DATA SUPPLIED:
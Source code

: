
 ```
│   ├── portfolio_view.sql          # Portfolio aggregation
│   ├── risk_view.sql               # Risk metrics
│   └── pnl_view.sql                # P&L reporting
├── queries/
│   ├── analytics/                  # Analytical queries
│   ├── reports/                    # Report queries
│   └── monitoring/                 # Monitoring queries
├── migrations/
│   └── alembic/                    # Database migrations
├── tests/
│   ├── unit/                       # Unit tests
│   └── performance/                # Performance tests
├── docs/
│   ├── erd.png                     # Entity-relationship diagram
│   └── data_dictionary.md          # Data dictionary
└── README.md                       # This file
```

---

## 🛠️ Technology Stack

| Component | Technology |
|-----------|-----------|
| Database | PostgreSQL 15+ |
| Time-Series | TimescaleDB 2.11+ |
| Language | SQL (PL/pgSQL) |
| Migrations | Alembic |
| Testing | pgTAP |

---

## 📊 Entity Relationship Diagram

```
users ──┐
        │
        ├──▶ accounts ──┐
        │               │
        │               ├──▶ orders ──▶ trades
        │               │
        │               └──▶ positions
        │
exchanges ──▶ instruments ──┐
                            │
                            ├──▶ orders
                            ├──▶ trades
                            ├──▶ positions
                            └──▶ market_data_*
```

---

WHAT THE TASK REQUIRES: The whole of the data must be given again, exactly as shown.

EXPECTED OUTPUT:
Source code

:
 ```
│   ├── portfolio_view.sql          # Portfolio aggregation
│   ├── risk_view.sql               # Risk metrics
│   └── pnl_view.sql                # P&L reporting
├── queries/
│   ├── analytics/                  # Analytical queries
│   ├── reports/                    # Report queries
│   └── monitoring/                 # Monitoring queries
├── migrations/
│   └── alembic/                    # Database migrations
├── tests/
│   ├── unit/                       # Unit tests
│   └── performance/                # Performance tests
├── docs/
│   ├── erd.png                     # Entity-relationship diagram
│   └── data_dictionary.md          # Data dictionary
└── README.md                       # This file
```

---

## 🛠️ Technology Stack

| Component | Technology |
|-----------|-----------|
| Database | PostgreSQL 15+ |
| Time-Series | TimescaleDB 2.11+ |
| Language | SQL (PL/pgSQL) |
| Migrations | Alembic |
| Testing | pgTAP |

---

## 📊 Entity Relationship Diagram

```
users ──┐
        │
        ├──▶ accounts ──┐
        │               │
        │               ├──▶ orders ──▶ trades
        │               │
        │               └──▶ positions
        │
exchanges ──▶ instruments ──┐
                            │
                            ├──▶ orders
                            ├──▶ trades
                            ├──▶ positions
                            └──▶ market_data_*
```

---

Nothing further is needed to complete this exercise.